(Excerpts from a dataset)
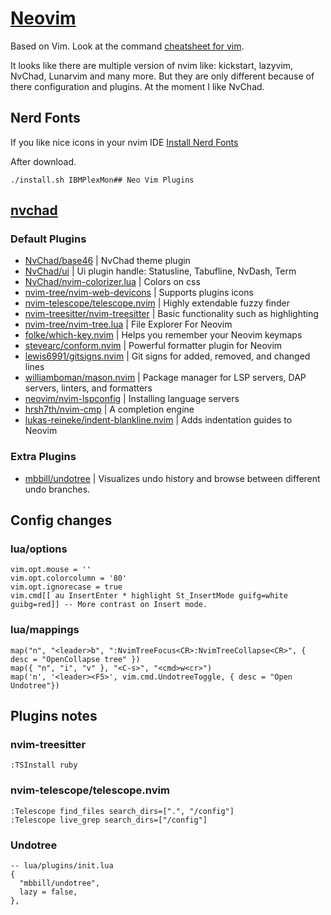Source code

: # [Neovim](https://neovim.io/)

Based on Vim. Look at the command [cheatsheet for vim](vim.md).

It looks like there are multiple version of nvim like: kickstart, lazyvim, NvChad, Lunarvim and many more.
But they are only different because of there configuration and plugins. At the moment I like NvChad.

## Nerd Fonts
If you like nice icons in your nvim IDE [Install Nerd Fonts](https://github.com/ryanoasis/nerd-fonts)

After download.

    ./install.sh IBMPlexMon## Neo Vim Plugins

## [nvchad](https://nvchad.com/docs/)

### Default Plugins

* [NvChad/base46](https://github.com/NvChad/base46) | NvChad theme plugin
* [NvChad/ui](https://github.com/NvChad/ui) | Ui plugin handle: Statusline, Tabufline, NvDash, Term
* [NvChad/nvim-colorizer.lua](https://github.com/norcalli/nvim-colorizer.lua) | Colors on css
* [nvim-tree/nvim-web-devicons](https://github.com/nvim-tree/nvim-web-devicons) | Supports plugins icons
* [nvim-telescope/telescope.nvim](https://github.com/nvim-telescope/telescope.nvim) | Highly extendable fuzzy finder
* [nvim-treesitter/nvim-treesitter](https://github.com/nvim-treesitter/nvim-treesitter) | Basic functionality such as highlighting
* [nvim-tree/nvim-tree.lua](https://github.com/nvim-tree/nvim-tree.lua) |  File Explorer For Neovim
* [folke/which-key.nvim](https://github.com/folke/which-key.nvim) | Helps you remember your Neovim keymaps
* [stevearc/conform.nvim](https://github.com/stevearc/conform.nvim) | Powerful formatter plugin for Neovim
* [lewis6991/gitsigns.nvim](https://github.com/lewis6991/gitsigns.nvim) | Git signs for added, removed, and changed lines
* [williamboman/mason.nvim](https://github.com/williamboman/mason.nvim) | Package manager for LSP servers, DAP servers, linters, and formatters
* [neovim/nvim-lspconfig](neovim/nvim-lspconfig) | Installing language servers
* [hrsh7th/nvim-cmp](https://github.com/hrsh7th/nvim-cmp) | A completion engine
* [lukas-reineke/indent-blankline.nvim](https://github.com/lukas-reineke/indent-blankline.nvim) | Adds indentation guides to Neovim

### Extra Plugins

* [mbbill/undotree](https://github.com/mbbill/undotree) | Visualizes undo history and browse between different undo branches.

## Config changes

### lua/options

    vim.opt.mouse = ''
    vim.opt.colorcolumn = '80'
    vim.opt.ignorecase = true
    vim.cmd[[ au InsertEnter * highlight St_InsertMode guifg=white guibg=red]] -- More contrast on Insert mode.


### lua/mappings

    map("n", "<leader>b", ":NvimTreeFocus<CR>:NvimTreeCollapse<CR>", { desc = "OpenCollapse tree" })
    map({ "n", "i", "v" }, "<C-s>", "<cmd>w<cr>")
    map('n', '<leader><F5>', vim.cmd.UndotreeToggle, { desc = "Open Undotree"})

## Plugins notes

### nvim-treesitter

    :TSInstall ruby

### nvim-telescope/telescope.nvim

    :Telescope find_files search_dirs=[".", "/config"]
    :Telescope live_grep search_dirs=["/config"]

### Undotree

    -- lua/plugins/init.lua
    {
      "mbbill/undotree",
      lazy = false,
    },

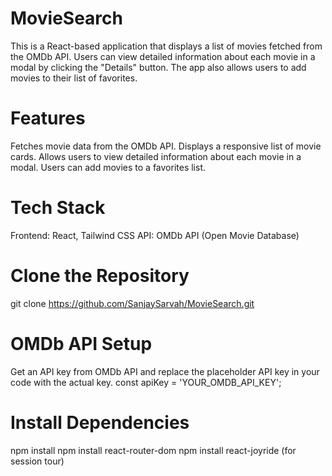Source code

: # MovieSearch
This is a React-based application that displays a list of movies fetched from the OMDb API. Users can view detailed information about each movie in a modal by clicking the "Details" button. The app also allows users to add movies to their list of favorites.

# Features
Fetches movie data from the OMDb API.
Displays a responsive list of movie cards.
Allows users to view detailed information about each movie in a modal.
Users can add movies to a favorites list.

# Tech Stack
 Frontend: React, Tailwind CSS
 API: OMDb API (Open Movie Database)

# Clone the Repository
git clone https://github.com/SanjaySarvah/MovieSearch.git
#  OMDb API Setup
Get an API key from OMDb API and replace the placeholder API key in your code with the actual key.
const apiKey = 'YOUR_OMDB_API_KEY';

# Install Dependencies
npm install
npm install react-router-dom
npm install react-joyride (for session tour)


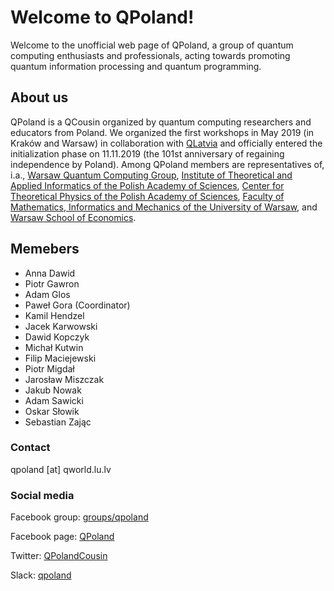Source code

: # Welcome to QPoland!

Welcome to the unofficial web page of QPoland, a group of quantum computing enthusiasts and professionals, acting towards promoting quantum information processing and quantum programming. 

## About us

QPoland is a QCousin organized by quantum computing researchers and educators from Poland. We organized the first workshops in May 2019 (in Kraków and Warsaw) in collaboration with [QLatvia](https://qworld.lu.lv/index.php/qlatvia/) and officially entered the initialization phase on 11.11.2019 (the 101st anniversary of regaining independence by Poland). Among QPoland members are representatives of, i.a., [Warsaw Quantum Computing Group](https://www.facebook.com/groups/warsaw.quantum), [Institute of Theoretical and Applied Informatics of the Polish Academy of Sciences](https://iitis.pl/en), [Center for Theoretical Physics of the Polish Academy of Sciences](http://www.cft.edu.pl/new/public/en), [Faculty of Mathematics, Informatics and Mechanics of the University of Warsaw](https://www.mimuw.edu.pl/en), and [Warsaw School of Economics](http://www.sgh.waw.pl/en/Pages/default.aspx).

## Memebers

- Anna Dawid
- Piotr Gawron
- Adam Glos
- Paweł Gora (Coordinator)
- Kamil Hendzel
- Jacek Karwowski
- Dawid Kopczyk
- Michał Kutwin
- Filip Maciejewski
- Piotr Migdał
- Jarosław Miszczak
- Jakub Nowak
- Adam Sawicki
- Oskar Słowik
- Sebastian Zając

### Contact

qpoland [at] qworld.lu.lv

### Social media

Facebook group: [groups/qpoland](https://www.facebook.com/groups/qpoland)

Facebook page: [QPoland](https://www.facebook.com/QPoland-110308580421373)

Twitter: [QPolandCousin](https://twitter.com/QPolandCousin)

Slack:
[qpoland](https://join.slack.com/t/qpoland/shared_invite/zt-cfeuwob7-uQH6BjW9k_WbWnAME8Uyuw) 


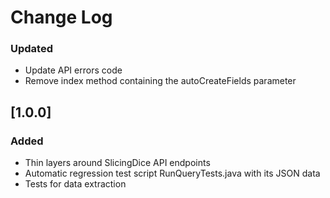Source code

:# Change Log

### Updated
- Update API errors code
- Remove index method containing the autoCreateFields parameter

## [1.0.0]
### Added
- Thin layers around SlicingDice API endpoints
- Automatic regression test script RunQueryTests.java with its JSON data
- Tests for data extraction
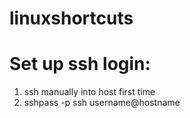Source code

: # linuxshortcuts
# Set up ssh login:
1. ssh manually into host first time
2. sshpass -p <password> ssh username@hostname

● WHAT NEEDS TO BE DONE: Print exactly the lines between the line containing "### Social media" and the last line of the entries above, including both, and nothing besides; skip the pictures.

● RESPONSE:
### Social media

Facebook group: [groups/qpoland](https://www.facebook.com/groups/qpoland)

Facebook page: [QPoland](https://www.facebook.com/QPoland-110308580421373)

Twitter: [QPolandCousin](https://twitter.com/QPolandCousin)

Slack:
[qpoland](https://join.slack.com/t/qpoland/shared_invite/zt-cfeuwob7-uQH6BjW9k_WbWnAME8Uyuw) 


Source code

:# Change Log

### Updated
- Update API errors code
- Remove index method containing the autoCreateFields parameter

## [1.0.0]
### Added
- Thin layers around SlicingDice API endpoints
- Automatic regression test script RunQueryTests.java with its JSON data
- Tests for data extraction
Source code

: # linuxshortcuts
# Set up ssh login:
1. ssh manually into host first time
2. sshpass -p <password> ssh username@hostname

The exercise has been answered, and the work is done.